Computes mean/median absolute standardized mean differences between observed and missing observations
smdi_asmd.Rd
This function takes a dataframe with covariates which are partially observed/missing and returns the median/average absolute standardized mean difference (asmd) and more details for every specified covariate in covar (if NULL all covariates with at least one NA are considered).
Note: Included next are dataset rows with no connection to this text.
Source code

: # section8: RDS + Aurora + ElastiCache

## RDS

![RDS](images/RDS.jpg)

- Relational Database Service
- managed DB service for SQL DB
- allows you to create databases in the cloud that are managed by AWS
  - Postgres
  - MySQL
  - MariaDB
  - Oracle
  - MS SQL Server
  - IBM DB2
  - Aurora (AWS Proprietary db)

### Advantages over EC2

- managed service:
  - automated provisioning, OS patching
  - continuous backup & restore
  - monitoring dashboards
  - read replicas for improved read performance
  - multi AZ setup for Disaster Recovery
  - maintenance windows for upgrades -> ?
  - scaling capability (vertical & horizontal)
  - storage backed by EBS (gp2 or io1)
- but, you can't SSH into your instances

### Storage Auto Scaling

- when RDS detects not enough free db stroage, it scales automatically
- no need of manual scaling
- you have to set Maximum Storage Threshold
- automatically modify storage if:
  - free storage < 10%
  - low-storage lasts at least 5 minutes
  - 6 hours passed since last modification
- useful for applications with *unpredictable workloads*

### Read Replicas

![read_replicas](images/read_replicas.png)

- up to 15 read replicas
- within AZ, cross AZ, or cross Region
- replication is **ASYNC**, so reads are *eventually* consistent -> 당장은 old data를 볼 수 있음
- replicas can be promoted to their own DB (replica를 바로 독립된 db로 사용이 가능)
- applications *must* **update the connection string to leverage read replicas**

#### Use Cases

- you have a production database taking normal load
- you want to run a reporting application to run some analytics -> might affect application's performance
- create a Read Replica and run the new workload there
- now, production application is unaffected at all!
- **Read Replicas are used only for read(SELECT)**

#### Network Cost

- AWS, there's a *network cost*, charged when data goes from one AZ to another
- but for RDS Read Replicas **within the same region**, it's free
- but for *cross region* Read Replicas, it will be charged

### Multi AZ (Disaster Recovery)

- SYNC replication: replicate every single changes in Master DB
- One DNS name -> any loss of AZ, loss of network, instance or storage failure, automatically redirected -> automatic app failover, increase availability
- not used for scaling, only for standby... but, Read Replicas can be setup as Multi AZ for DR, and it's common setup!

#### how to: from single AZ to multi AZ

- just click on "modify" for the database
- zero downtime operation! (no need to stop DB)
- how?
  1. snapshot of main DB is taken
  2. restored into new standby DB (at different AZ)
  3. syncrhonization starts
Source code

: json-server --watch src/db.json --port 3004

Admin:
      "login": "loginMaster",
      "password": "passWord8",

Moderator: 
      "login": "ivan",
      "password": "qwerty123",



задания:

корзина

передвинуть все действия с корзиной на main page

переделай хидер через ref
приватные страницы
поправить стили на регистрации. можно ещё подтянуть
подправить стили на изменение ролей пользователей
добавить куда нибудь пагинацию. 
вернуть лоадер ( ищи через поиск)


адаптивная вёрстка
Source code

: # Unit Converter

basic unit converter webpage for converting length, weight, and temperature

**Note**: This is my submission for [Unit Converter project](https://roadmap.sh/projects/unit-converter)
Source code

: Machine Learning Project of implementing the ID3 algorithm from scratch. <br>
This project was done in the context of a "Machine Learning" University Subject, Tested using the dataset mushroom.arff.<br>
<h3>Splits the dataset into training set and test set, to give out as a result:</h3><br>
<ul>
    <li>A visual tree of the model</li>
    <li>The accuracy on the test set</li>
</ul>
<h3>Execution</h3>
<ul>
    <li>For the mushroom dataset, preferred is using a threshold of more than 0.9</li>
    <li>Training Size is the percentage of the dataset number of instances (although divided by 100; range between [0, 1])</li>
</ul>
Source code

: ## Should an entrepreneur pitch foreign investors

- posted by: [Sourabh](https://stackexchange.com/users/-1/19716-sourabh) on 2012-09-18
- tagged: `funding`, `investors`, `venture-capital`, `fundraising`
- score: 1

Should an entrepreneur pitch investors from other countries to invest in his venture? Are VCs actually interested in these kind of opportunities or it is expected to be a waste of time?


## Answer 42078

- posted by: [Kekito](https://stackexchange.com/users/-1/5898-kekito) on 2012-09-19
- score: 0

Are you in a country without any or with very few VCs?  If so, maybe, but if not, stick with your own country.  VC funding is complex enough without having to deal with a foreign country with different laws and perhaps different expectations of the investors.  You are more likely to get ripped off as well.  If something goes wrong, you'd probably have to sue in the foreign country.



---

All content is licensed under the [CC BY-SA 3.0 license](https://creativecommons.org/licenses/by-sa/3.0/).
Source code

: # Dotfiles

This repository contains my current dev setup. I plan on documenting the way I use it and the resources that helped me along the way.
Important: don't include variables like ID variables, ZIP codes, dates, etc.
Arguments
- data
dataframe or tibble object with partially observed/missing variables
- covar
character covariate or covariate vector with partially observed variable/column name(s) to investigate. If NULL, the function automatically includes all columns with at least one missing observation and all remaining covariates will be used as predictors
- median
logical if the median (= TRUE; recommended default) or mean of all absolute standardized mean differences (asmd) should be computed
- includeNA
logical, should missingness of other partially observed covariates be explicitly modeled (default is FALSE)
- n_cores
integer, if >1, computations will be parallelized across amount of cores specified in n_cores (only UNIX systems)
Value
returns an asmd object with average/median absolute standardized mean differences. That is, for each covar, the following outputs are provided:
asmd_covar: name of covariate investigated
asmd_table1: detailed "table 1" illustrating distributions and differences of patient characteristics between those without (1) and with (0) observed covariate
asmd_plot: plot of absolute standardized mean differences (asmd) between patients without (1) and with (0) observed covariate (sorted by asmd)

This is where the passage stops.